By Alex Dobuzinskis

LOS ANGELES (Reuters) - Firefighters had a Southern California wildfire mostly surrounded on Saturday, after making significant progress in cooler temperatures overnight on a blaze that has destroyed 105 homes and forced widespread evacuations, officials said.

The Blue Cut fire, named after a narrow gorge where it ignited about 75 miles (120 km) northeast of Los Angeles on Tuesday in an area called the Cajon Pass, has burned more than 37,000 acres (15,000 hectares) of drought-parched brush, said fire information officer Mike Lopez.

At its height, the blaze, which authorities called uncannily fierce, had forced authorities to order more than 80,000 residents to evacuate their homes. They also ordered the temporary closure of a segment of Interstate 15, which connects Las Vegas to the Los Angeles area, where it traverses the Cajon Pass.

But with the fire 68 percent contained, many residents were allowed to return home on Saturday, Lopez said.

Overnight, as the wind prevented the blaze from any dramatic growth, firefighters built strong containment lines near Wrightwood which allowed residents of that ski resort town to repopulate the area on Saturday, he said.
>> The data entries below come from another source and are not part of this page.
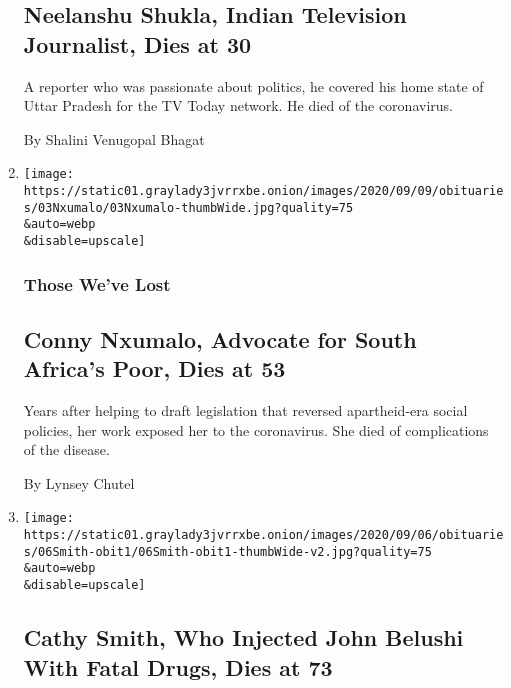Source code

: \begin{enumerate}
{  \subsection{Neelanshu Shukla, Indian Television Journalist, Dies at
  30}\label{neelanshu-shukla-indian-television-journalist-dies-at-30}}

  A reporter who was passionate about politics, he covered his home
  state of Uttar Pradesh for the TV Today network. He died of the
  coronavirus.

  By Shalini Venugopal Bhagat
\item
  \href{/2020/09/04/obituaries/Connie-Nxumalo-virus-lost.html}{}

  \texttt{[image: https://static01.graylady3jvrrxbe.onion/images/2020/09/09/obituaries/03Nxumalo/03Nxumalo-thumbWide.jpg?quality=75\\\&auto=webp\\\&disable=upscale]}

  \hypertarget{those-weve-lost-3}{%
  \subsubsection{Those We've Lost}\label{those-weve-lost-3}}

  \hypertarget{conny-nxumalo-advocate-for-south-africas-poor-dies-at-53}{%
  \subsection{Conny Nxumalo, Advocate for South Africa's Poor, Dies at
  53}\label{conny-nxumalo-advocate-for-south-africas-poor-dies-at-53}}

  Years after helping to draft legislation that reversed apartheid-era
  social policies, her work exposed her to the coronavirus. She died of
  complications of the disease.

  By Lynsey Chutel
\item
  \href{/2020/09/04/us/cathy-smith-dead.html}{}

  \texttt{[image: https://static01.graylady3jvrrxbe.onion/images/2020/09/06/obituaries/06Smith-obit1/06Smith-obit1-thumbWide-v2.jpg?quality=75\\\&auto=webp\\\&disable=upscale]}

  \hypertarget{cathy-smith-who-injected-john-belushi-with-fatal-drugs-dies-at-73}{%
  \subsection{Cathy Smith, Who Injected John Belushi With Fatal Drugs,
  Dies at
  73}\label{cathy-smith-who-injected-john-belushi-with-fatal-drugs-dies-at-73}}


\end{enumerate}
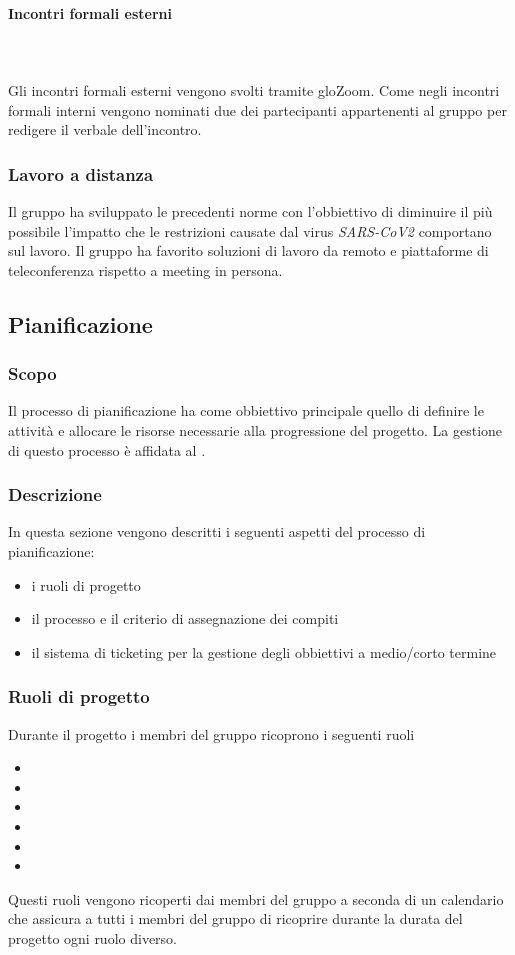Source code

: \paragraph{Incontri formali esterni}\mbox{}\\
\mbox{}\\
Gli incontri formali esterni vengono svolti tramite glo{Zoom}. Come negli incontri formali interni vengono nominati due dei partecipanti appartenenti al gruppo per redigere il verbale dell'incontro. 

\subsubsection{Lavoro a distanza}
Il gruppo ha sviluppato le precedenti norme con l'obbiettivo di diminuire il più possibile l'impatto che le restrizioni causate dal virus \textit{SARS-CoV2} comportano sul lavoro. Il gruppo ha favorito soluzioni di lavoro da remoto e piattaforme di teleconferenza rispetto a meeting in persona.

\subsection{Pianificazione}
\subsubsection{Scopo}
Il processo di pianificazione ha come obbiettivo principale quello di definire le attività e allocare le risorse necessarie alla progressione del progetto. La gestione di questo processo è affidata al \RdP{}.
\subsubsection{Descrizione}
In questa sezione vengono descritti i seguenti aspetti del processo di pianificazione:
\begin{itemize}
\item i ruoli di progetto
\item il processo e il criterio di assegnazione dei compiti
\item il sistema di ticketing per la gestione degli obbiettivi a medio/corto termine
\end{itemize} 
\subsubsection{Ruoli di progetto}
Durante il progetto i membri del gruppo ricoprono i seguenti ruoli
\begin{itemize}
\item \RdP{}
\item \adm{}
\item \ana{}
\item \prog{}
\item \progr{}
\item \ver{}
\end{itemize}
Questi ruoli vengono ricoperti dai membri del gruppo a seconda di un calendario che assicura a tutti i membri del gruppo di ricoprire durante la durata del progetto ogni ruolo diverso.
Residents of 7,000 other homes in the Cajon Pass area were still potentially in the fire's path and remained under evacuation orders, he said.

"We feel confident we can keep continuing this aggressive attack," Lopez said in a telephone interview.
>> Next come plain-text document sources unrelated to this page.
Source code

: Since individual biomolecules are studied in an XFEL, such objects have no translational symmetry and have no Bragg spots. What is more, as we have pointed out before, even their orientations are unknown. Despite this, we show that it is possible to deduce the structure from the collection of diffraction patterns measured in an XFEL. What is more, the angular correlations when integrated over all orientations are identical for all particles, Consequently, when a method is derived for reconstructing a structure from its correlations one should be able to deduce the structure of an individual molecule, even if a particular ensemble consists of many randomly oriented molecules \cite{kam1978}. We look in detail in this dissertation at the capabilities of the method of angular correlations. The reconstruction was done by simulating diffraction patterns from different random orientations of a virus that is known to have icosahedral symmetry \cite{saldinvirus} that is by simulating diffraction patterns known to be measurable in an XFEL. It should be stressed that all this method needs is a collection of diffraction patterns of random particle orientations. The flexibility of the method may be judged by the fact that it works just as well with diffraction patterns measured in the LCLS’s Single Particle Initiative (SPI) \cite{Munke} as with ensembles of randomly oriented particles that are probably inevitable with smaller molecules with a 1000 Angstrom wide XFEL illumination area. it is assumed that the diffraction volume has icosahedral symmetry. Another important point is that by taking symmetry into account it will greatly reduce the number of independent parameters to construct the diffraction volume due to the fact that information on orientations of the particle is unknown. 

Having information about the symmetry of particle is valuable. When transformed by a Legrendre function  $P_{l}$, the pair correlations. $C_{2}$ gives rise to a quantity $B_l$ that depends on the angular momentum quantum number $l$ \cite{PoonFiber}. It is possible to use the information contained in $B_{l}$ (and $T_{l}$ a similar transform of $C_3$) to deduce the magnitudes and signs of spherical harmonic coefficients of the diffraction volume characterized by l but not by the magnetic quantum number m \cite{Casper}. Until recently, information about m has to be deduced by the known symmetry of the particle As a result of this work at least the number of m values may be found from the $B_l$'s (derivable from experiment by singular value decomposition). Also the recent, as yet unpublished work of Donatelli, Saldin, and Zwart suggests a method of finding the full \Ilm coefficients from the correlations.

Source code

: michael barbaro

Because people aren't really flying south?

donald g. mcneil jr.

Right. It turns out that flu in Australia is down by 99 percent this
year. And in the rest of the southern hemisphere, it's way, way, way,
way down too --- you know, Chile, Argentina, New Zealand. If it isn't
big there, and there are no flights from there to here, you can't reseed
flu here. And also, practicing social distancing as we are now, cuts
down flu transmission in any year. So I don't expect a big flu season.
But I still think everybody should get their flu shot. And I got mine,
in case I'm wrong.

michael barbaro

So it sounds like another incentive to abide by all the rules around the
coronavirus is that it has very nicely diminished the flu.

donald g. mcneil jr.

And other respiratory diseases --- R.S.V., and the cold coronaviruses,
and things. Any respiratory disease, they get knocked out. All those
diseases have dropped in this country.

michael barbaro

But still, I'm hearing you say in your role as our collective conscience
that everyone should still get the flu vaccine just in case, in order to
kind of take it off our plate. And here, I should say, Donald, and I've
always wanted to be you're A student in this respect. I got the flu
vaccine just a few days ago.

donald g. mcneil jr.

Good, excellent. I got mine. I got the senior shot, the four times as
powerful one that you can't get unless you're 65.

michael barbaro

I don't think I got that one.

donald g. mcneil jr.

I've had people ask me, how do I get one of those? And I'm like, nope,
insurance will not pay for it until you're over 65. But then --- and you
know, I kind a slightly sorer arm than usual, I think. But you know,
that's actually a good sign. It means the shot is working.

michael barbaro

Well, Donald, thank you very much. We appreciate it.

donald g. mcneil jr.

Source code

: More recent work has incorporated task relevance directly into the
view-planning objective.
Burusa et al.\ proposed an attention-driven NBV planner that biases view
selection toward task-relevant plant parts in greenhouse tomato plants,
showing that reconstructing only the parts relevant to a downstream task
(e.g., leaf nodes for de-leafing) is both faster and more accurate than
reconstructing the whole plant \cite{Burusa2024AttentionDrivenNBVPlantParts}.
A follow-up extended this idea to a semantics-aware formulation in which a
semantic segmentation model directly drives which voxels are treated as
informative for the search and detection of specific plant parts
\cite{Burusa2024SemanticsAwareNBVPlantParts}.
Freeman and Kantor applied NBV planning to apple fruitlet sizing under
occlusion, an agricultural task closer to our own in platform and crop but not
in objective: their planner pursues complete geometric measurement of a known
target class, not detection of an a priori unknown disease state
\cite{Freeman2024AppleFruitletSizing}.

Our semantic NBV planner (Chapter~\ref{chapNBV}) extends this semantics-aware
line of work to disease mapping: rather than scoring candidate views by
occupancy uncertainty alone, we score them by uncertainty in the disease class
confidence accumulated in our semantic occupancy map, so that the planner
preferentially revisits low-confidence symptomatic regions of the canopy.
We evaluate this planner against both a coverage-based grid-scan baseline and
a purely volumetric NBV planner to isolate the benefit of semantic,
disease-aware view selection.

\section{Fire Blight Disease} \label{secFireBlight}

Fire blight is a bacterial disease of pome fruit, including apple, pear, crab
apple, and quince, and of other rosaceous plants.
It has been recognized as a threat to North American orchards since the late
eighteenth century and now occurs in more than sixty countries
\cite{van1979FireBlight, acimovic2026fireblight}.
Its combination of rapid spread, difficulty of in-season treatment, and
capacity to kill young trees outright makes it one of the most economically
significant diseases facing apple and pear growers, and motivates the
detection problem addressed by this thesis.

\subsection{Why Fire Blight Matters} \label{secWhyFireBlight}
Nearly 2,700 firefighters and crew were battling the wildfire, their efforts amplified by more than two dozen water-dropping airplanes and helicopters, according to tracking website

Despite around-the-clock toil by firefighters, the blaze has destroyed 105 homes and 213 outbuildings, Lopez said.

The Blue Cut fire is one of nearly 30 major blazes that have burned some 530 square miles in eight Western states this week, as prolonged drought and unusually hot weather has intensified wildfire season, the National Interagency Fire Center in Boise, Idaho said.